* Exercise requirements
Look through the entries below for the line that contains "Large box of Jell-O, your choice of flavor", then set down that line and each one after it exactly, through the last.

* Dataset records
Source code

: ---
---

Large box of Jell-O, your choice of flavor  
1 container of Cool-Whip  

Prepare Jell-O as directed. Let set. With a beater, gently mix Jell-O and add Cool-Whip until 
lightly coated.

* Solved problem
Large box of Jell-O, your choice of flavor  
1 container of Cool-Whip  

Prepare Jell-O as directed. Let set. With a beater, gently mix Jell-O and add Cool-Whip until 
lightly coated.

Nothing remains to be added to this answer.